Самоидентификация «Я», подчеркивает Левинас, не осуществляется с помощью монотонной тавтологии: «Я есть Я». Этот процесс не может начинаться с рефлексии над абстрактной репрезентацией себя в самом же собственном сознании. Начало этого становления в отношении между «Я» и миром. Мир, «чужой и враждебный», должен по логике вещей негативно воздействовать на «Я». Однако, подчеркивает философ, «первичное и подлинное отношение», в котором «Я» способно к самораскрытию и обретению своей устойчивой идентичности, это отношение пребывания (sejour) в мире. В этом случае, «пребывая у себя», «Я» обретает свои сущностные характеристики. Chez-soi – это не некое вместилище, но местопребывание «Я», а именно такое, где оно, находясь в зависимости от той реальности, которой является «Другой», выступает несмотря на эту зависимость или, напротив, вопреки ей свободным:

«В некотором смысле все, что я нахожу в этом мире, даже звезды, при ближайшем рассмотрении оказывается в моей власти, ведь я могу знать о них, рассчитывать их движение и отношение друг к другу»[336].

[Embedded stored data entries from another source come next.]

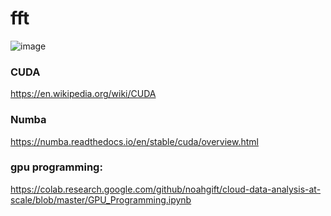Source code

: # fft

![image](https://user-images.githubusercontent.com/64593873/157443235-12328acd-253f-4eee-a194-92fa4c51a3b0.png)



### CUDA

https://en.wikipedia.org/wiki/CUDA

### Numba

https://numba.readthedocs.io/en/stable/cuda/overview.html

### gpu programming:


https://colab.research.google.com/github/noahgift/cloud-data-analysis-at-scale/blob/master/GPU_Programming.ipynb
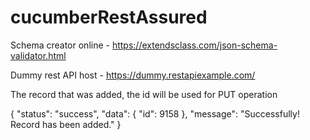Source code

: # cucumberRestAssured

Schema creator online - https://extendsclass.com/json-schema-validator.html

Dummy rest API host -  https://dummy.restapiexample.com/

The record that was added, the id will be used for PUT operation

{
    "status": "success",
    "data": {
        "id": 9158
    },
    "message": "Successfully! Record has been added."
}
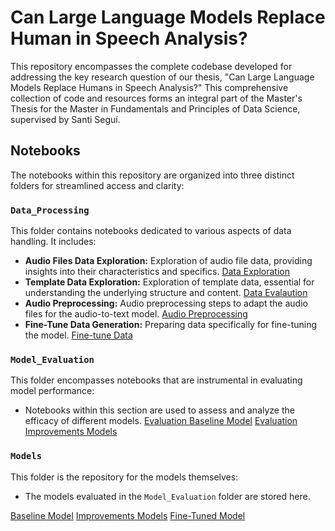 # Can Large Language Models Replace Human in Speech Analysis?


This repository encompasses the complete codebase developed for addressing the key research question of our thesis, "Can Large Language Models Replace Humans in Speech Analysis?" This comprehensive collection of code and resources forms an integral part of the Master's Thesis for the Master in Fundamentals and Principles of Data Science, supervised by Santi Seguí.

## Notebooks

The notebooks within this repository are organized into three distinct folders for streamlined access and clarity:

### `Data_Processing`
This folder contains notebooks dedicated to various aspects of data handling. It includes:
- **Audio Files Data Exploration:** Exploration of audio file data, providing insights into their characteristics and specifics.
[Data Exploration](https://github.com/garetapo/Can-LLMs-Replace-Human-in-Speech-Analysis/Data_Processing/data_exploration.ipynb)
- **Template Data Exploration:** Exploration of template data, essential for understanding the underlying structure and content.
[Data Evalaution](https://github.com/garetapo/Can-LLMs-Replace-Human-in-Speech-Analysis/Data_Processing/evaluation_template.ipynb)
- **Audio Preprocessing:** Audio preprocessing steps to adapt the audio files for the audio-to-text model.
[Audio Preprocessing](https://github.com/garetapo/Can-LLMs-Replace-Human-in-Speech-Analysis/Data_Processing/data_preprocessing.ipynb)
- **Fine-Tune Data Generation:** Preparing data specifically for fine-tuning the model.
[Fine-tune Data](https://github.com/garetapo/Can-LLMs-Replace-Human-in-Speech-Analysis/Data_Processing/data_finetunning.ipynb)


### `Model_Evaluation`
This folder encompasses notebooks that are instrumental in evaluating model performance:
- Notebooks within this section are used to assess and analyze the efficacy of different models.
[Evaluation Baseline Model](https://github.com/garetapo/Can-LLMs-Replace-Human-in-Speech-Analysis/Model_Evaluation/evaluation_baseline.ipynb)
[Evaluation Improvements Models](https://github.com/garetapo/Can-LLMs-Replace-Human-in-Speech-Analysis/Model_Evaluation/evaluation_improvements.ipynb)

### `Models`
This folder is the repository for the models themselves:
- The models evaluated in the `Model_Evaluation` folder are stored here.

[Baseline Model](https://github.com/garetapo/Can-LLMs-Replace-Human-in-Speech-Analysis/Models/baseline_model.ipynb)
[Improvements Models](https://github.com/garetapo/Can-LLMs-Replace-Human-in-Speech-Analysis/Models/model_eng_and_improvemtns.ipynb)
[Fine-Tuned Model](https://github.com/garetapo/Can-LLMs-Replace-Human-in-Speech-Analysis/Models/model_finetune.ipynb)
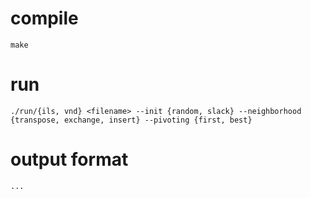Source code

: 

# compile

	make


# run

	./run/{ils, vnd} <filename> --init {random, slack} --neighborhood {transpose, exchange, insert} --pivoting {first, best}


# output format

	...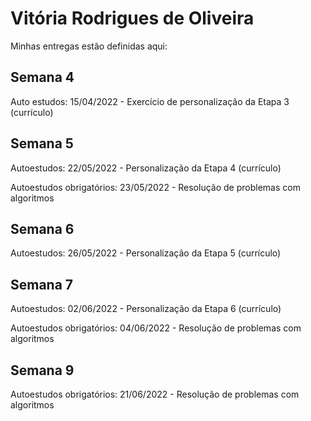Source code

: # Vitória Rodrigues de Oliveira 

Minhas entregas estão definidas aqui:
## Semana 4

Auto estudos:
15/04/2022 - Exercício de personalização da Etapa 3 (currículo)
<a href="https://github.com/Rodriguess123/modulo2a/tree/main/03_AUT_EST_ENTREGA/Semana%204"></a>


## Semana 5

Autoestudos:
22/05/2022 - Personalização da Etapa 4 (currículo)
<a href="https://github.com/Rodriguess123/modulo2a/tree/main/03_AUT_EST_ENTREGA/Semana%205"></a>

Autoestudos obrigatórios:
23/05/2022 - Resolução de problemas com algoritmos
<a href="https://github.com/Rodriguess123/modulo2a/tree/main/04_AUT_EST_EX_OBRIGATORIOS/Semana%205/Exercicio1"></a>


## Semana 6

Autoestudos:
26/05/2022 - Personalização da Etapa 5 (currículo)
<a href="https://github.com/Rodriguess123/modulo2a/tree/main/03_AUT_EST_ENTREGA/Semana%206"></a>

## Semana 7

Autoestudos:
02/06/2022 - Personalização da Etapa 6 (currículo)
<a href="https://github.com/Rodriguess123/modulo2a/tree/main/03_AUT_EST_ENTREGA/Semana%207"></a>

Autoestudos obrigatórios:
04/06/2022 - Resolução de problemas com algoritmos
<a href="https://github.com/Rodriguess123/modulo2a/tree/main/04_AUT_EST_EX_OBRIGATORIOS/Semana%207"></a>

## Semana 9

Autoestudos obrigatórios:
21/06/2022 - Resolução de problemas com algoritmos
<a href="https://github.com/Rodriguess123/modulo2a/tree/main/04_AUT_EST_EX_OBRIGATORIOS/Semana%209"></a>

Все, что есть в мире, все принадлежит мне, все предвосхищено и понято, пишет Левинас. Я могу находиться «у себя», если мир, окружающий меня, предлагает себя мне, либо сопротивляется моим действиям. Иначе обстоит дело, когда нам противостоит «Абсолютно Другой». «Другой», с которым имеет дело не эмпирический субъект, а философ, не просто находится в ином пространстве; его местопребывание напоминает платоновские идеи, которые, по Аристотелю, внепространственны. Никакие силы, которыми наделено «Я», не в состоянии преодолеть дистанцию, отделяющую его от «Другого». В моем «собственном» мире оппозиция «Я» и «Другого» во многом формальна, считает философ, она преодолима, тогда как оппозиция «Я» и метафизического «Другого» абсолютна. В этом случае «Я» и «Другой» не образуют никакого единства. «Другой» выступает как Чужой (LʼEtranger), нарушающий порядок бытия «у себя». Но Чужой – это одновременно и проявление свободы. «Я» не обладает над ним никакой властью, не разделяет с ним ничего. «Я» и «Другой» образуют пару противоположностей:

«Мы есть то же самое и иное», – формулирует Левинас[337].

Союз и не обозначает здесь ни соединения, ни власти одного члена отношения над другим.

Итак, спросим мы себя, разделение абсолютно? И нет ничего, чтобы опосредовало эти противоположности? Ответ Левинаса таков: отношение, которое опосредует эти противоположности, есть язык, речевое общение. Если стороны противоположности, пишет Левинас, будучи сами по себе бесконечностями, тем не менее не являются тотальностями, то между ними существует момент опосредования, движение от «Я» к «Другому», предстающее в виде того, что он называет «отношением лицом к лицу». Это отношение обозначает дистанцию в глубину бытия: дистанцию общения, доброты, желания[338].

Узнать «Другого» – значит приблизиться к нему. Однако, если мы предположим, что все дело заключается в установлении непосредственного речевого контакта, общения-беседы (conversation), то мы упростим ход мысли Левинаса. Он вполне ясно отдает себе отчет в том, что эмпирических людей, которые в его метафизике предстают как «Я» и «Другой», разделяет очень многое. Следовательно, чтобы вообще могло состояться сближение личностей и их сознаний, нужно преодолеть то, что Гуссерль рассматривал в качестве «нулевой точки отсчета» любого мыслительного и перцептивного акта, преодолеть солипсизм чистого «Я». В самом общем виде решение, предлагаемое Левинасом, заключается в следующем: диалектика выделенных выше противоположностей может быть опосредована языковым общением, если создается некое общее поле Разделенных Объектов. Иными словами, общение личностей-монад невозможно, необходим выход за пределы этой монадности в пространство реальных социальных отношений, в мир реальной и глубокой интерсубъективности, пронизанный положительными аффективными моментами. Таким образом, приближение к «Другому» предстает в трактовке Левинаса как движение через интерсубъективное пространство разделенного интерсубъективного предметного мира, что позволяет установить «общность и универсальность» как фундамент общения.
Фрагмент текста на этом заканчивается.